(EXERCISE REQUIREMENTS): What are the lines from the top of the entries through the one with "python parseToJSON.py /BOOK1/BOOK1.md"? Write them out exactly, with no pictures.

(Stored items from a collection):
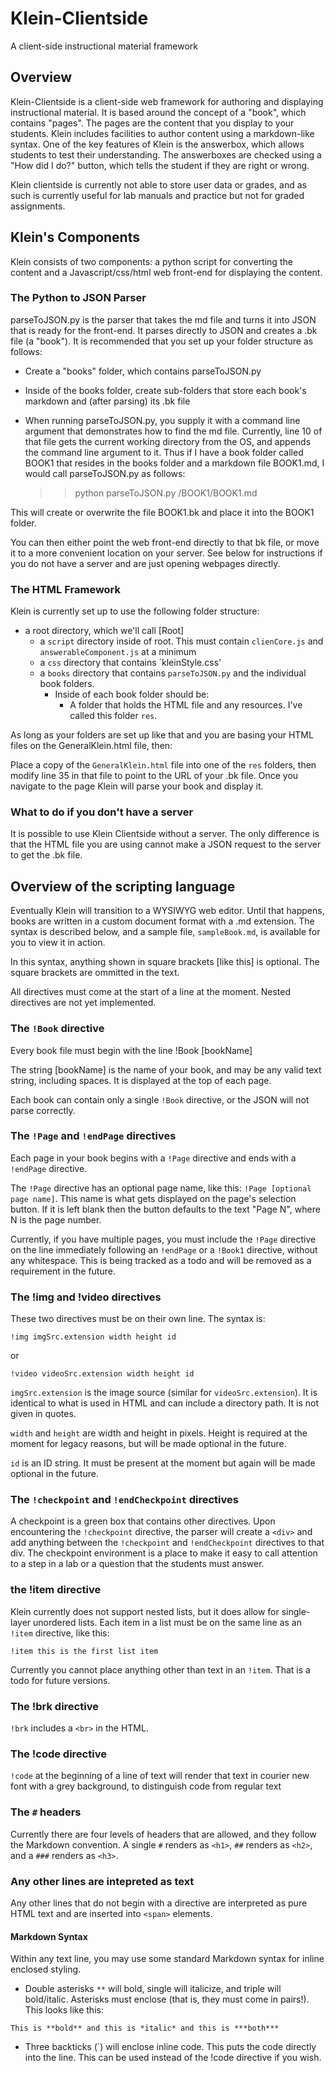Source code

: # Klein-Clientside
A client-side instructional material framework

## Overview

Klein-Clientside is a client-side web framework for authoring and displaying instructional material.  It is based around the concept of a "book", which contains "pages".  The pages are the content that you display to your students.  Klein includes facilities to author content using a markdown-like syntax.  One of the key features of Klein is the answerbox, which allows students to test their understanding.  The answerboxes are checked using a "How did I do?" button, which tells the student if they are right or wrong.  

Klein clientside is currently not able to store user data or grades, and as such is currently useful for lab manuals and practice but not for graded assignments.

## Klein's Components

Klein consists of two components: a python script for converting the content and a Javascript/css/html web front-end for displaying the content.

### The Python to JSON Parser

parseToJSON.py is the parser that takes the md file and turns it into JSON that is ready for the front-end.  It parses directly to JSON and creates a .bk file (a "book").  It is recommended that you set up your folder structure as follows:

- Create a "books" folder, which contains parseToJSON.py
- Inside of the books folder, create sub-folders that store each book's markdown and (after parsing) its .bk file
- When running parseToJSON.py, you supply it with a command line argument that demonstrates how to find the md file.  Currently, line 10 of that file gets the current working directory from the OS, and appends the command line argument to it.  Thus if I have a book folder called BOOK1 that resides in the books folder and a markdown file BOOK1.md, I would call parseToJSON.py as follows:

    >> python parseToJSON.py /BOOK1/BOOK1.md

This will create or overwrite the file BOOK1.bk and place it into the BOOK1 folder.

You can then either point the web front-end directly to that bk file, or move it to a more convenient location on your server.  See below for instructions if you do not have a server and are just opening webpages directly.

### The HTML Framework
Klein is currently set up to use the following folder structure:

- a root directory, which we'll call [Root]
  - a `script` directory inside of root.  This must contain `clienCore.js` and `answerableComponent.js` at a minimum
  - a `css` directory that contains `kleinStyle.css'
  - a `books` directory that contains `parseToJSON.py` and the individual book folders.  
    - Inside of each book folder should be:
      - A folder that holds the HTML file and any resources.  I've called this folder `res`.

As long as your folders are set up like that and you are basing your HTML files on the GeneralKlein.html file, then:

Place a copy of the `GeneralKlein.html` file into one of the `res` folders, then modify line 35 in that file to point to the URL of your .bk file.  Once you navigate to the page Klein will parse your book and display it.

### What to do if you don't have a server

It is possible to use Klein Clientside without a server.  The only difference is that the HTML file you are using cannot make a JSON request to the server to get the .bk file.  

## Overview of the scripting language

Eventually Klein will transition to a WYSIWYG web editor.  Until that happens, books are written in a custom document format with a .md extension.  The syntax is described below, and a sample file, `sampleBook.md`, is available for you to view it in action.

In this syntax, anything shown in square brackets [like this] is optional.  The square brackets are ommitted in the text.

All directives must come at the start of a line at the moment.  Nested directives are not yet implemented.

### The `!Book` directive

Every book file must begin with the line !Book [bookName]

The string [bookName] is the name of your book, and may be any valid text string, including spaces.  It is displayed at the top of each page.

Each book can contain only a single `!Book` directive, or the JSON will not parse correctly.

### The `!Page` and `!endPage` directives

Each page in your book begins with a `!Page` directive and ends with a `!endPage` directive.

The `!Page` directive has an optional page name, like this:  `!Page [optional page name]`.  This name is what gets displayed on the page's selection button.  If it is left blank then the button defaults to the text "Page N", where N is the page number.

Currently, if you have multiple pages, you must include the `!Page` directive on the line immediately following an `!endPage` or a `!Book1` directive, without any whitespace.  This is being tracked as a todo and will be removed as a requirement in the future.

### The !img and !video directives

These two directives must be on their own line.  The syntax is:

`!img imgSrc.extension width height id`

or

`!video videoSrc.extension width height id`

`imgSrc.extension` is the image source (similar for `videoSrc.extension`).  It is identical to what is used in HTML and can include a directory path.  It is not given in quotes.

`width` and `height` are width and height in pixels.  Height is required at the moment for legacy reasons, but will be made optional in the future.  

`id` is an ID string.  It must be present at the moment but again will be made optional in the future.

### The `!checkpoint` and `!endCheckpoint` directives

A checkpoint is a green box that contains other directives.  Upon encountering the `!checkpoint` directive, the parser will create a `<div>` and add anything between the `!checkpoint` and `!endCheckpoint` directives to that div.  The checkpoint environment is a place to make it easy to call attention to a step in a lab or a question that the students must answer.

### the !item directive

Klein currently does not support nested lists, but it does allow for single-layer unordered lists.  Each item in a list must be on the same line as an `!item` directive, like this:

`!item this is the first list item`

Currently you cannot place anything other than text in an `!item`.  That is a todo for future versions.

### The !brk directive

`!brk` includes a `<br>` in the HTML.

### The !code directive

`!code` at the beginning of a line of text will render that text in courier new font with a grey background, to distinguish code from regular text

### The `#` headers

Currently there are four levels of headers that are allowed, and they follow the Markdown convention.  A single `#` renders as `<h1>`, `##` renders as `<h2>`, and a `###` renders as `<h3>`.

### Any other lines are intepreted as text

Any other lines that do not begin with a directive are interpreted as pure HTML text and are inserted into `<span>` elements.

#### Markdown Syntax

Within any text line, you may use some standard Markdown syntax for inline enclosed styling.  

- Double asterisks `**` will bold, single will italicize, and triple will bold/italic.  Asterisks must enclose (that is, they must come in pairs!).  This looks like this:

`This is **bold** and this is *italic* and this is ***both***`

- Three backticks (\`) will enclose inline code.  This puts the code directly into the line.  This can be used instead of the !code directive if you wish.
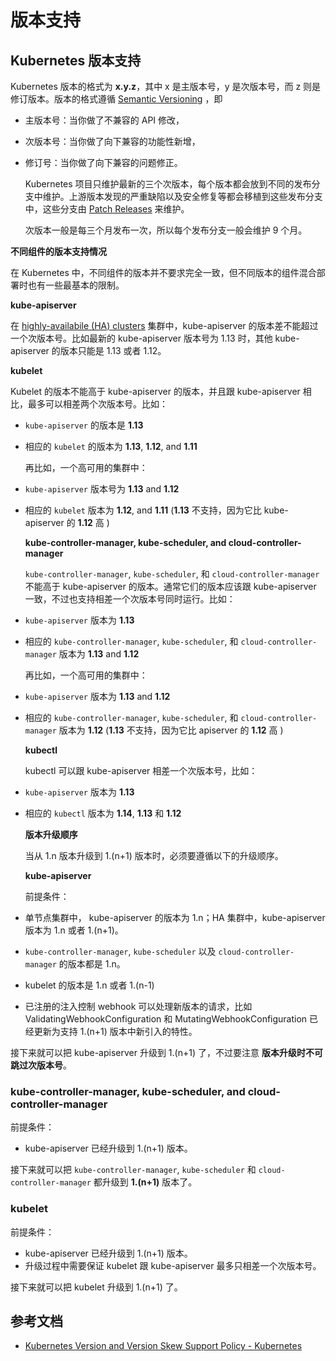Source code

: # 版本支持

## Kubernetes 版本支持

Kubernetes 版本的格式为 **x.y.z**，其中 x 是主版本号，y 是次版本号，而 z 则是修订版本。版本的格式遵循 [Semantic Versioning](http://semver.org/) ，即

* 主版本号：当你做了不兼容的 API 修改，
* 次版本号：当你做了向下兼容的功能性新增，
* 修订号：当你做了向下兼容的问题修正。

  Kubernetes 项目只维护最新的三个次版本，每个版本都会放到不同的发布分支中维护。上游版本发现的严重缺陷以及安全修复等都会移植到这些发布分支中，这些分支由 [Patch Releases](https://kubernetes.io/releases/patch-releases/) 来维护。

  次版本一般是每三个月发布一次，所以每个发布分支一般会维护 9 个月。

**不同组件的版本支持情况**

  在 Kubernetes 中，不同组件的版本并不要求完全一致，但不同版本的组件混合部署时也有一些最基本的限制。

  **kube-apiserver**

  在 [highly-availabile \(HA\) clusters](https://kubernetes.io/docs/setup/independent/high-availability/) 集群中，kube-apiserver 的版本差不能超过一个次版本号。比如最新的 kube-apiserver 版本号为 1.13 时，其他 kube-apiserver 的版本只能是 1.13 或者 1.12。

  **kubelet**

  Kubelet 的版本不能高于 kube-apiserver 的版本，并且跟 kube-apiserver 相比，最多可以相差两个次版本号。比如：

* `kube-apiserver` 的版本是 **1.13**
* 相应的  `kubelet` 的版本为 **1.13**, **1.12**, and **1.11**

  再比如，一个高可用的集群中：

* `kube-apiserver` 版本号为 **1.13** and **1.12**
* 相应的  `kubelet`  版本为 **1.12**, and **1.11** \(**1.13** 不支持，因为它比 kube-apiserver 的 **1.12** 高 \)

  **kube-controller-manager, kube-scheduler, and cloud-controller-manager**

  `kube-controller-manager`, `kube-scheduler`, 和 `cloud-controller-manager` 不能高于 kube-apiserver 的版本。通常它们的版本应该跟 kube-apiserver 一致，不过也支持相差一个次版本号同时运行。比如：

* `kube-apiserver` 版本为 **1.13**
* 相应的 `kube-controller-manager`, `kube-scheduler`, 和 `cloud-controller-manager`  版本为 **1.13** and **1.12**

  再比如，一个高可用的集群中：

* `kube-apiserver`  版本为 **1.13** and **1.12**
* 相应的 `kube-controller-manager`, `kube-scheduler`, 和  `cloud-controller-manager` 版本为 **1.12** \(**1.13** 不支持，因为它比 apiserver 的 **1.12** 高 \)

  **kubectl**

  kubectl 可以跟 kube-apiserver 相差一个次版本号，比如：

* `kube-apiserver` 版本为 **1.13**
* 相应的  `kubectl` 版本为 **1.14**, **1.13** 和 **1.12**

  **版本升级顺序**

  当从 1.n 版本升级到 1.\(n+1\) 版本时，必须要遵循以下的升级顺序。

  **kube-apiserver**

  前提条件：

* 单节点集群中， kube-apiserver 的版本为 1.n；HA 集群中，kube-apiserver 版本为 1.n 或者 1.\(n+1\)。
* `kube-controller-manager`, `kube-scheduler` 以及 `cloud-controller-manager` 的版本都是 1.n。
* kubelet 的版本是 1.n 或者 1.\(n-1\)
* 已注册的注入控制 webhook 可以处理新版本的请求，比如 ValidatingWebhookConfiguration 和 MutatingWebhookConfiguration 已经更新为支持 1.\(n+1\) 版本中新引入的特性。

接下来就可以把 kube-apiserver 升级到 1.\(n+1\) 了，不过要注意 **版本升级时不可跳过次版本号**。

### kube-controller-manager, kube-scheduler, and cloud-controller-manager

前提条件：

* kube-apiserver 已经升级到 1.\(n+1\) 版本。

接下来就可以把 `kube-controller-manager`, `kube-scheduler` 和 `cloud-controller-manager` 都升级到 **1.\(n+1\)** 版本了。

### kubelet

前提条件：

* kube-apiserver 已经升级到 1.\(n+1\) 版本。
* 升级过程中需要保证 kubelet 跟 kube-apiserver 最多只相差一个次版本号。

接下来就可以把 kubelet 升级到 1.\(n+1\) 了。

## 参考文档

* [Kubernetes Version and Version Skew Support Policy - Kubernetes](https://kubernetes.io/docs/setup/version-skew-policy/)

(RESPONSE AREA):
Source code

: # Klein-Clientside
A client-side instructional material framework

## Overview

Klein-Clientside is a client-side web framework for authoring and displaying instructional material.  It is based around the concept of a "book", which contains "pages".  The pages are the content that you display to your students.  Klein includes facilities to author content using a markdown-like syntax.  One of the key features of Klein is the answerbox, which allows students to test their understanding.  The answerboxes are checked using a "How did I do?" button, which tells the student if they are right or wrong.  

Klein clientside is currently not able to store user data or grades, and as such is currently useful for lab manuals and practice but not for graded assignments.

## Klein's Components

Klein consists of two components: a python script for converting the content and a Javascript/css/html web front-end for displaying the content.

### The Python to JSON Parser

parseToJSON.py is the parser that takes the md file and turns it into JSON that is ready for the front-end.  It parses directly to JSON and creates a .bk file (a "book").  It is recommended that you set up your folder structure as follows:

- Create a "books" folder, which contains parseToJSON.py
- Inside of the books folder, create sub-folders that store each book's markdown and (after parsing) its .bk file
- When running parseToJSON.py, you supply it with a command line argument that demonstrates how to find the md file.  Currently, line 10 of that file gets the current working directory from the OS, and appends the command line argument to it.  Thus if I have a book folder called BOOK1 that resides in the books folder and a markdown file BOOK1.md, I would call parseToJSON.py as follows:

    >> python parseToJSON.py /BOOK1/BOOK1.md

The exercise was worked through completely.